** Listed entries follows **

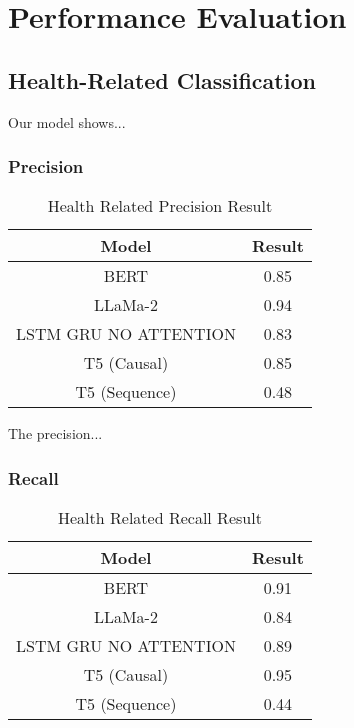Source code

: 


\chapter{Performance Evaluation}  

\section{Health-Related Classification}
Our model shows...

\subsection{Precision}
\begin{table}[ht!]
	\centering
	\caption{Health Related Precision Result}
	\begin{tabular}{||c | c||} 
		\hline
		\textbf{Model} & \textbf{Result} \\ [0.5ex] 
		\hline
		BERT & 0.85  \\
		\hline
		LLaMa-2 & 0.94 \\ 
		\hline
		LSTM GRU NO ATTENTION & 0.83  \\
		\hline
		T5 (Causal) & 0.85 \\
		\hline
		T5 (Sequence) & 0.48 \\
		\hline
	\end{tabular}
	\label{table:HealthPrecision}
\end{table}

The precision...


\subsection{Recall}
\begin{table}[ht!]
	\centering
	\caption{Health Related Recall Result}
	\begin{tabular}{||c | c||} 
		\hline
		\textbf{Model} & \textbf{Result} \\ [0.5ex] 
		\hline
		BERT & 0.91  \\
		\hline
		LLaMa-2 & 0.84 \\ 
		\hline
		LSTM GRU NO ATTENTION & 0.89  \\
		\hline
		T5 (Causal) & 0.95 \\
		\hline
		T5 (Sequence) & 0.44 \\
		\hline
	\end{tabular}
	\label{table:HealthRecall}
\end{table}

** End of Listed entries **

Directions
Instruction for this listing: copy it exactly, but leave the images behind.

Exercise output
Source code

: 


\chapter{Performance Evaluation}  

\section{Health-Related Classification}
Our model shows...

\subsection{Precision}
\begin{table}[ht!]
	\centering
	\caption{Health Related Precision Result}
	\begin{tabular}{||c | c||} 
		\hline
		\textbf{Model} & \textbf{Result} \\ [0.5ex] 
		\hline
		BERT & 0.85  \\
		\hline
		LLaMa-2 & 0.94 \\ 
		\hline
		LSTM GRU NO ATTENTION & 0.83  \\
		\hline
		T5 (Causal) & 0.85 \\
		\hline
		T5 (Sequence) & 0.48 \\
		\hline
	\end{tabular}
	\label{table:HealthPrecision}
\end{table}

The precision...


\subsection{Recall}
\begin{table}[ht!]
	\centering
	\caption{Health Related Recall Result}
	\begin{tabular}{||c | c||} 
		\hline
		\textbf{Model} & \textbf{Result} \\ [0.5ex] 
		\hline
		BERT & 0.91  \\
		\hline
		LLaMa-2 & 0.84 \\ 
		\hline
		LSTM GRU NO ATTENTION & 0.89  \\
		\hline
		T5 (Causal) & 0.95 \\
		\hline
		T5 (Sequence) & 0.44 \\
		\hline
	\end{tabular}
	\label{table:HealthRecall}
\end{table}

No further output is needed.